D’ailleurs, même à l’été de 1914, l’assassinat de l’Archiduc François-Ferdinand d’Autriche et de son épouse, le 28 juin à Sarajevo, ne semblait pas intéresser les Européens occidentaux. À Paris, par exemple, la foule attendait avec curiosité et fébrilité la conclusion de l’Affaire Caillaux.[3] À ce moment, veut-on vraiment mourir pour les Balkans? De plus, cette même France voyait peu d’intérêt à s’impliquer dans les guerres balkaniques de 1912 et de 1913, délaissant même son allié russe.[4] Alors pourquoi en 1914?
Bref, les volontaires comme les conscrits de 1914 voulaient en finir une fois pour toutes avec ces crises tragiquement répétitives risquant à chaque fois la conflagration. « Puisqu’on y est, allons-y! » L’enthousiasme, qui fut bien réel, se concrétisait surtout par un désir généralisé en Europe d’une guerre rapide. « Ce sera fini et vite! » disait-on. On connait ces slogans : « À Berlin avant Noël ou À Paris avant Noël! » C’est donc la conviction d’une victoire rapide et totale qui enthousiasma tous les camps et non la guerre elle-même. Dès l’automne 1914 naîtra une autre image. Les fleurs qu’on a arrachées de terre et accrochées au fusil seront remplacées par des hommes qui eux, s’enracineront dans la boue des tranchées bien accrochés à leur fusil. En octobre 1914, tous le savaient, la Guerre serait longue.

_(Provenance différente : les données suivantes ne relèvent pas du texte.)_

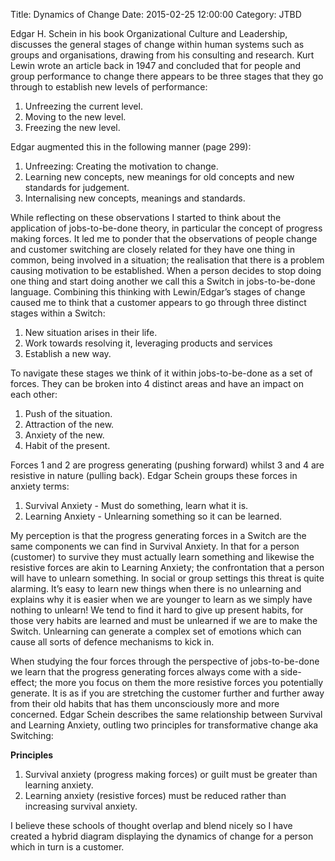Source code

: Title: Dynamics of Change
Date: 2015-02-25 12:00:00
Category: JTBD

Edgar H. Schein in his book Organizational Culture and Leadership, discusses the general stages of change within human systems such as groups and organisations, drawing from his consulting and research. Kurt Lewin wrote an article back in 1947 and concluded that for people and group performance to change there appears to be three stages that they go through to establish new levels of performance:

1. Unfreezing the current level.
2. Moving to the new level.
3. Freezing the new level.

Edgar augmented this in the following manner (page 299):

1. Unfreezing: Creating the motivation to change.
2. Learning new concepts, new meanings for old concepts and new standards for judgement.
3. Internalising new concepts, meanings and standards.

While reflecting on these observations I started to think about the application of jobs-to-be-done theory, in particular the concept of progress making forces. It led me to ponder that the observations of people change and customer switching are closely related for they have one thing in common, being involved in a situation; the realisation that there is a problem causing motivation to be established.
When a person decides to stop doing one thing and start doing another we call this a Switch in jobs-to-be-done language. Combining this thinking with Lewin/Edgar’s stages of change caused me to think that a customer appears to go through three distinct stages within a Switch:

1. New situation arises in their life.
2. Work towards resolving it, leveraging products and services
3. Establish a new way.

To navigate these stages we think of it within jobs-to-be-done as a set of forces. They can be broken into 4 distinct areas and have an impact on each other:

1. Push of the situation.
2. Attraction of the new.
3. Anxiety of the new.
4. Habit of the present.

Forces 1 and 2 are progress generating (pushing forward) whilst 3 and 4 are resistive in nature (pulling back). Edgar Schein groups these forces in anxiety terms:

1. Survival Anxiety - Must do something, learn what it is.
2. Learning Anxiety - Unlearning something so it can be learned.

My perception is that the progress generating forces in a Switch are the same components we can find in Survival Anxiety. In that for a person (customer) to survive they must actually learn something and likewise the resistive forces are akin to Learning Anxiety; the confrontation that a person will have to unlearn something. In social or group settings this threat is quite alarming.
It’s easy to learn new things when there is no unlearning and explains why it is easier when we are younger to learn as we simply have nothing to unlearn! We tend to find it hard to give up present habits, for those very habits are learned and must be unlearned if we are to make the Switch. Unlearning can generate a complex set of emotions which can cause all sorts of defence mechanisms to kick in.

When studying the four forces through the perspective of jobs-to-be-done we learn that the progress generating forces always come with a side-effect; the more you focus on them the more resistive forces you potentially generate. It is as if you are stretching the customer further and further away from their old habits that has them unconsciously more and more concerned. Edgar Schein describes the same relationship between Survival and Learning Anxiety, outling two principles for transformative change aka Switching:

**Principles**

1. Survival anxiety (progress making forces) or guilt must be greater than learning anxiety.
2. Learning anxiety (resistive forces) must be reduced rather than increasing survival anxiety.

I believe these schools of thought overlap and blend nicely so I have created a hybrid diagram displaying the dynamics of change for a person which in turn is a customer.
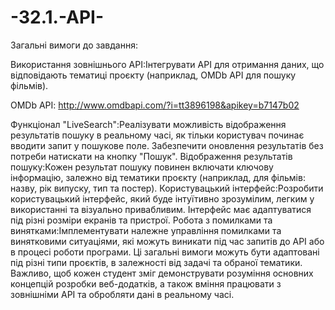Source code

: # -32.1.-API-
Загальні вимоги до завдання:

Використання зовнішнього API:Інтегрувати API для отримання даних, що відповідають тематиці проєкту (наприклад, OMDb API для пошуку фільмів).

OMDb API: http://www.omdbapi.com/?i=tt3896198&apikey=b7147b02 


Функціонал "LiveSearch":Реалізувати можливість відображення результатів пошуку в реальному часі, як тільки користувач починає вводити запит у пошукове поле.
Забезпечити оновлення результатів без потреби натискати на кнопку "Пошук".
Відображення результатів пошуку:Кожен результат пошуку повинен включати ключову інформацію, залежно від тематики проєкту (наприклад, для фільмів: назву, рік випуску, тип та постер).
Користувацький інтерфейс:Розробити користувацький інтерфейс, який буде інтуїтивно зрозумілим, легким у використанні та візуально привабливим.
Інтерфейс має адаптуватися під різні розміри екранів та пристрої.
Робота з помилками та винятками:Імплементувати належне управління помилками та винятковими ситуаціями, які можуть виникати під час запитів до API або в процесі роботи програми.
Ці загальні вимоги можуть бути адаптовані під різні типи проєктів, в залежності від задачі та обраної тематики. Важливо, щоб кожен студент зміг демонструвати розуміння основних концепцій розробки веб-додатків, а також вміння працювати з зовнішніми API та обробляти дані в реальному часі.
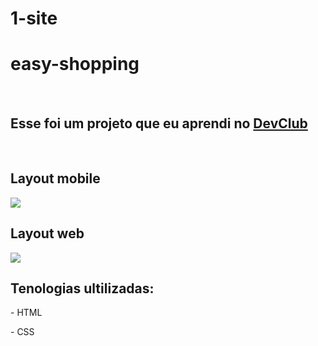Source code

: # 1-site

<h1>easy-shopping</h1>
<br>
<h2>Esse foi um projeto que eu aprendi no <a href="https://rodolfomori.com.br/devclub">DevClub</a></h2>
<br>
<h2>Layout mobile</h2>
<img src=https://github.com/DiegoSilva1919/easy-shopping-via-mobile/blob/master/assets/Captura%20de%20tela%202022-06-28%20164745.png?raw=true/>
<h2>Layout web</h2>
<img src=https://github.com/DiegoSilva1919/easy-shopping-via-mobile/blob/master/assets/Captura%20de%20tela%202022-06-28%20165129.png?raw=true/>
<h2>Tenologias ultilizadas:</h2>
<p>- HTML<p>
<p>- CSS</p>
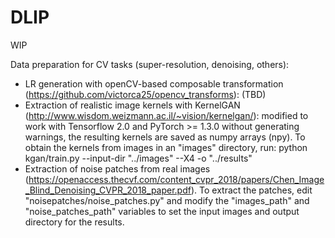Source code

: # DLIP

WIP

Data preparation for CV tasks (super-resolution, denoising, others):
- LR generation with openCV-based composable transformation (https://github.com/victorca25/opencv_transforms): (TBD)
- Extraction of realistic image kernels with KernelGAN (http://www.wisdom.weizmann.ac.il/~vision/kernelgan/): modified to work with Tensorflow 2.0 and PyTorch >= 1.3.0 without generating warnings, the resulting kernels are saved as numpy arrays (npy). To obtain the kernels from images in an "images" directory, run: 
python kgan/train.py --input-dir "../images" --X4 -o "../results"
- Extraction of noise patches from real images (https://openaccess.thecvf.com/content_cvpr_2018/papers/Chen_Image_Blind_Denoising_CVPR_2018_paper.pdf). To extract the patches, edit "noisepatches/noise_patches.py" and modify the "images_path" and "noise_patches_path" variables to set the input images and output directory for the results.

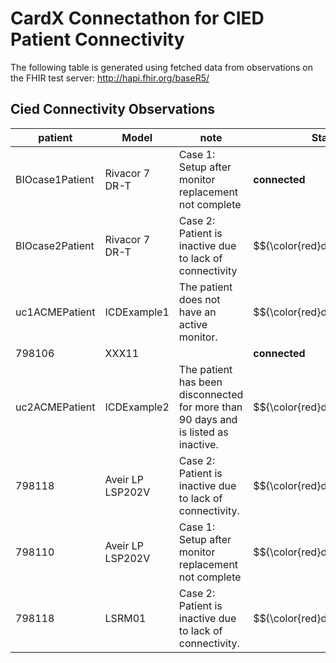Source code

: # CardX Connectathon for CIED Patient Connectivity
The following table is generated using fetched data from observations on the FHIR test server: http://hapi.fhir.org/baseR5/


## Cied Connectivity Observations

| patient | Model | note | Status |   |
| --- | --- | --- | --- | --- |
| BIOcase1Patient | Rivacor 7 DR-T | Case 1: Setup after monitor replacement not complete | **connected** |  |
| BIOcase2Patient | Rivacor 7 DR-T | Case 2: Patient is inactive due to lack of connectivity | $${\color{red}disconnected}$$ | inactive |
| uc1ACMEPatient | ICDExample1 | The patient does not have an active monitor. | $${\color{red}disconnected}$$ | setup-not-completed |
| 798106 | XXX11 |  | **connected** |  |
| uc2ACMEPatient | ICDExample2 | The patient has been disconnected for more than 90 days and is listed as inactive. | $${\color{red}disconnected}$$ | inactive |
| 798118 | Aveir LP LSP202V | Case 2: Patient is inactive due to lack of connectivity. | $${\color{red}disconnected}$$ | inactive |
| 798110 | Aveir LP LSP202V | Case 1: Setup after monitor replacement not complete | $${\color{red}disconnected}$$ | setup-not-completed |
| 798118 | LSRM01 | Case 2: Patient is inactive due to lack of connectivity. | $${\color{red}disconnected}$$ | inactive |

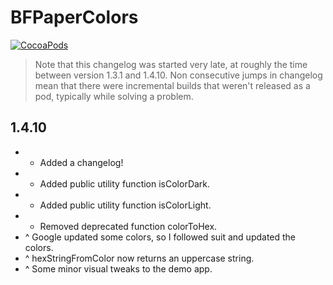 BFPaperColors
=============
[![CocoaPods](https://img.shields.io/cocoapods/v/UIColor+BFPaperColors.svg?style=flat)](https://github.com/bfeher/BFPaperColors)

> Note that this changelog was started very late, at roughly the time between version 1.3.1 and 1.4.10. Non consecutive jumps in changelog mean that there were incremental builds that weren't released as a pod, typically while solving a problem.



1.4.10
---------
+ + Added a changelog!
+ + Added public utility function isColorDark.
+ + Added public utility function isColorLight.
+ - Removed deprecated function colorToHex.
+ ^ Google updated some colors, so I followed suit and updated the colors.
+ ^ hexStringFromColor now returns an uppercase string.
+ ^ Some minor visual tweaks to the demo app.
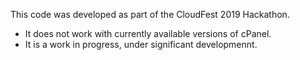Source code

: This code was developed as part of the CloudFest 2019 Hackathon.

* It does not work with currently available versions of cPanel.
* It is a work in progress, under significant developmennt.
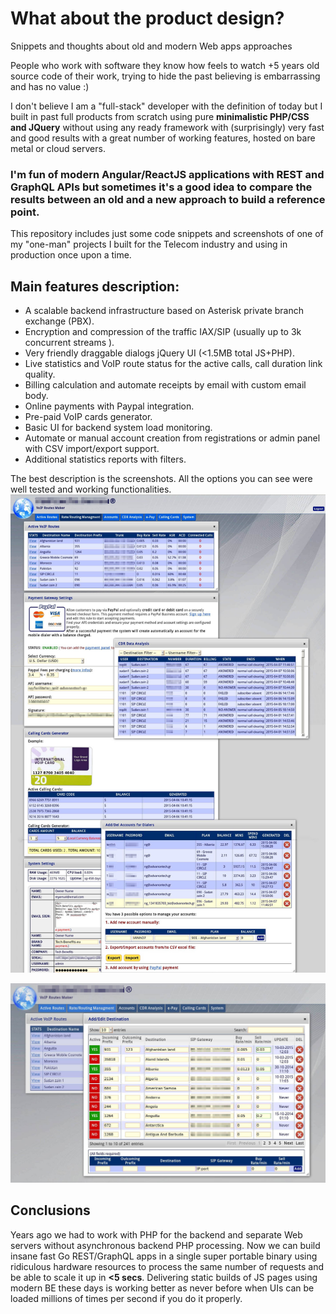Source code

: # What about the product design?
Snippets and thoughts about old and modern Web apps approaches 

People who work with software they know how feels to watch +5 years old source code of their work, trying to hide the past believing is embarrassing and has no value :)

I don't believe I am a "full-stack" developer with the definition of today but I built in past full products from scratch using pure **minimalistic PHP/CSS and JQuery** without using any ready framework with (surprisingly) very fast and good results with a great number of working features, hosted on bare metal or cloud servers.  

### I'm fun of modern **Angular/ReactJS** applications with **REST** and **GraphQL** APIs but sometimes it's a good idea to compare the results between an old and a new approach to build a **reference point**. 

This repository includes just some code snippets and screenshots of one of my "one-man" projects I built for the Telecom industry and using in production once upon a time. 

## Main features description:
- A scalable backend infrastructure based on Asterisk private branch exchange (PBX).
- Encryption and compression of the traffic IAX/SIP (usually up to 3k concurrent streams ).
- Very friendly draggable dialogs jQuery UI (<1.5MB total JS+PHP).
- Live statistics and VoIP route status for the active calls, call duration link quality.
- Billing calculation and automate receipts by email with custom email body.
- Online payments with Paypal integration.
- Pre-paid VoIP cards generator.
- Basic UI for backend system load monitoring. 
- Automate or manual account creation from registrations or admin panel with CSV import/export support.
- Additional statistics reports with filters.

The best description is the screenshots. All the options you can see were well tested and working functionalities.
![Alt text](all-opened.jpg?raw=true "All")

![Alt text](add-del-routes.jpg?raw=true "All")

## Conclusions  
Years ago we had to work with PHP for the backend and separate Web servers without asynchronous backend PHP processing. Now we can build insane fast Go REST/GraphQL apps in a single super portable binary using ridiculous hardware resources to process the same number of requests and be able to scale it up in **<5 secs**. 
Delivering static builds of JS pages using modern BE these days is working better as never before when UIs can be loaded millions of times per second if you do it properly.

Justement, cette guerre était impréparée. Les États-Majors comme les politiques prévoyaient une guerre navale ayant pour but l’acquisition des colonies des ennemis donc, de leur potentiel commercial. Tous les efforts, cette course aux armements, depuis 1898[5], allaient dans ce sens. C’est l’époque du navalisme.[6] Certes, des plans de guerre pour un théâtre d’opération terrestre furent conçus. Nous connaissons les plans Schlieffen-Moltke (1905 et 1911) pour l’Allemagne et XVII, des Français. Ils reposaient sur la mobilité rapide et massive de troupes, sur un bon système de défense et sur l’effet de surprise. Ils prévoyaient un anéantissement foudroyant des armées adverses. Avec ces plans, surtout l’allemand, la guerre devait s’expédier en moins de sept semaines.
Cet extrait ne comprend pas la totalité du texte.